Dabernig’s film Wars can also be read as a subliminal critique of technology and modernity. He rejects the accelerated and restless gaze. Like most of his films, Wars is actually an anti-film, his panorama actually an anti-image. Dabernig pursues a form of subtle image critique and always distances himself from forms of collective visual consumption, i.e. from visual mass media such as the panorama or film. He subverts the logic of image regimes and dispositifs, whose basic intentions seek to inhibit critical distance and reflection, whether by immobilizing the body for the sake of visual immersion in cinema or by the de-subjective, herd-like integrating of the individual into the area or stadium for the sake of mass-euphorization.

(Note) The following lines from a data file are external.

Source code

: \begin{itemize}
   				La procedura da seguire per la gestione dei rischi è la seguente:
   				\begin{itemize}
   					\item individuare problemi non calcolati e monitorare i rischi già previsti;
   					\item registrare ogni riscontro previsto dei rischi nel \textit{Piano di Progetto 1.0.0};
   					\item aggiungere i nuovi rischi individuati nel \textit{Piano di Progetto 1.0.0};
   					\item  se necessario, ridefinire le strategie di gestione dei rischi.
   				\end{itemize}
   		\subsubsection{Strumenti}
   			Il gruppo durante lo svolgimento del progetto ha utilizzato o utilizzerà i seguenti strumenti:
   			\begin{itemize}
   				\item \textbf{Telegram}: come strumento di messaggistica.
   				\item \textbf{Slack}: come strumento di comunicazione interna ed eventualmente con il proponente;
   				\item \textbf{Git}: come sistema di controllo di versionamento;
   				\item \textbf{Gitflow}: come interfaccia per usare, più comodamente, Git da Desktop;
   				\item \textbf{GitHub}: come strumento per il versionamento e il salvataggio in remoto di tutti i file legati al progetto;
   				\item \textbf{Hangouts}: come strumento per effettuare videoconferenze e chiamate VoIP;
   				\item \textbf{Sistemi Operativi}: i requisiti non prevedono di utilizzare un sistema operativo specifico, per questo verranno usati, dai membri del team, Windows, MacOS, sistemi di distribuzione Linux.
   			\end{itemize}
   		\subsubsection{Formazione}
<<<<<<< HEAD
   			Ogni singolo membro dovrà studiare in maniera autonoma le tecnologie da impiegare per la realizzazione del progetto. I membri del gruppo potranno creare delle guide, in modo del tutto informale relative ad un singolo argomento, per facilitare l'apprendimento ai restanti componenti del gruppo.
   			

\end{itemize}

It is only logical to look for Dabernig’s systemic criticism not only in the “material,” that is, in his preoccupation with image, gaze, body, dispositif, architecture, and space. Even as an artist within the art system, he always positions himself beyond market and fashion. His reflecting on social structures and mechanisms is not only inherent in his way of working and the work itself, as a non-verbal critique of existing dispositifs of the image and the gaze, as well as a critique of hegemony, it is also evident in the question and doubting of his own conception of artistic subject and identity, in the question of the self relative to the collective and the social. The greatest possible independence from superstructures and collective dynamics is fundamental to Dabernig’s aesthetic practice and is articulated between critical distancing and rigorous refusal. Dabernig’s relationship to technology, progress, and modernity remains divided. This ambivalence forms the basis of many of his works. Even if never formulated openly or didactically, the omnipotent fantasy and radical desire to shape the modern age down to everyday life is subjected to a critique from which his own role and artistic undertakings are not immune.